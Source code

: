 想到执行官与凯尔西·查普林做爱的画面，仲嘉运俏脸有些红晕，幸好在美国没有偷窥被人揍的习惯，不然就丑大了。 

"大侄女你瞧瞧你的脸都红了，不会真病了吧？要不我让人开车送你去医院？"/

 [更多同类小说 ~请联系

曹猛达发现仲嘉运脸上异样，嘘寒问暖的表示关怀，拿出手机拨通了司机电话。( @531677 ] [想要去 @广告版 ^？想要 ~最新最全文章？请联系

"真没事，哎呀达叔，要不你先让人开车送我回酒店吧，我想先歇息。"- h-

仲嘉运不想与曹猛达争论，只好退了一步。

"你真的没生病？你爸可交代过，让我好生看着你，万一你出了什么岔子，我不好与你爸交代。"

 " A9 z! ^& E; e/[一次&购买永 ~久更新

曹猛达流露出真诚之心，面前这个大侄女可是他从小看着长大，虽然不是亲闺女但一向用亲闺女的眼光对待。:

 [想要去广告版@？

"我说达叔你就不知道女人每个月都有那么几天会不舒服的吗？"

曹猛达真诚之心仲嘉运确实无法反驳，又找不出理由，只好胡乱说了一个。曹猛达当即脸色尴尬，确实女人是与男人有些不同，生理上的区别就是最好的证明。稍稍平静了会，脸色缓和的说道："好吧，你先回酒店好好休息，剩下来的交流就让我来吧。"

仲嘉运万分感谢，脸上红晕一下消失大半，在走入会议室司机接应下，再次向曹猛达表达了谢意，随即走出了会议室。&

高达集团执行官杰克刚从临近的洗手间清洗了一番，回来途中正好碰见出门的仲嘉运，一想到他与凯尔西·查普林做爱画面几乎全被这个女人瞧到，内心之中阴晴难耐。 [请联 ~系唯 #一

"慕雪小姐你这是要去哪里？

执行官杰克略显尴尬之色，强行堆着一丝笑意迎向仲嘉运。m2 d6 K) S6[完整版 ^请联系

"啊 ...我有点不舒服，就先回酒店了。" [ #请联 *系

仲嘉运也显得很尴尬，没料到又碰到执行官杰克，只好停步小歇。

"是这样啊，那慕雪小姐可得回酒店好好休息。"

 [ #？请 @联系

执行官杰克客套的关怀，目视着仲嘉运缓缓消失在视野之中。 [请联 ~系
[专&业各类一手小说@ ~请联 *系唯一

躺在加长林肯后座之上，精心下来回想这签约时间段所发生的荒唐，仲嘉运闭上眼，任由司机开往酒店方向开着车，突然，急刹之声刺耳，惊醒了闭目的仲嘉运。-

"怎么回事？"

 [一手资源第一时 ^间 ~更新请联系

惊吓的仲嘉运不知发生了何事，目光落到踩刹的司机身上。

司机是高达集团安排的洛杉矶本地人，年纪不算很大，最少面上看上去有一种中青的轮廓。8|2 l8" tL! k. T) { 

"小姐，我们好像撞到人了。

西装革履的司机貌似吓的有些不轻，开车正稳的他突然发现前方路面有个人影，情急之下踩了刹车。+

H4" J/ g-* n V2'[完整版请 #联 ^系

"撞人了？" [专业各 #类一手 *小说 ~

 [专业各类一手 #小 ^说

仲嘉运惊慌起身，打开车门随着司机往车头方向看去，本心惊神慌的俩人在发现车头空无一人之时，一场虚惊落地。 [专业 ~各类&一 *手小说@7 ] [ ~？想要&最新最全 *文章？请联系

━━━━━━━━━━━━━━━━

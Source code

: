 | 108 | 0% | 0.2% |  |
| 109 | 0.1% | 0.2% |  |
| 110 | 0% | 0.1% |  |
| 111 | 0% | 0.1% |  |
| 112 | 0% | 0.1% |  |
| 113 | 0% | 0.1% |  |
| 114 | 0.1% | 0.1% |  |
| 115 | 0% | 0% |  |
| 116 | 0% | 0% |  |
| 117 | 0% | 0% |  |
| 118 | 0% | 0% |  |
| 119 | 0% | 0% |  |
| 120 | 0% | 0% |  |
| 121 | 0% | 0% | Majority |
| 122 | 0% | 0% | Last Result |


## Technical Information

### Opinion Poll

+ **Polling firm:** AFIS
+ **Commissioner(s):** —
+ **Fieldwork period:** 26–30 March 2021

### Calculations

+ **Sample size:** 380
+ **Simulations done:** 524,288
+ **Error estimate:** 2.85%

━━━━━━━━━━━━━━━━

TO DO:
Looking at the data above, return every line from the one with "111 | 0% | 0.1%" down to the one with "0% | Majority |", exactly and inclusively.

YOUR RESPONSE:
| 111 | 0% | 0.1% |  |
| 112 | 0% | 0.1% |  |
| 113 | 0% | 0.1% |  |
| 114 | 0.1% | 0.1% |  |
| 115 | 0% | 0% |  |
| 116 | 0% | 0% |  |
| 117 | 0% | 0% |  |
| 118 | 0% | 0% |  |
| 119 | 0% | 0% |  |
| 120 | 0% | 0% |  |
| 121 | 0% | 0% | Majority |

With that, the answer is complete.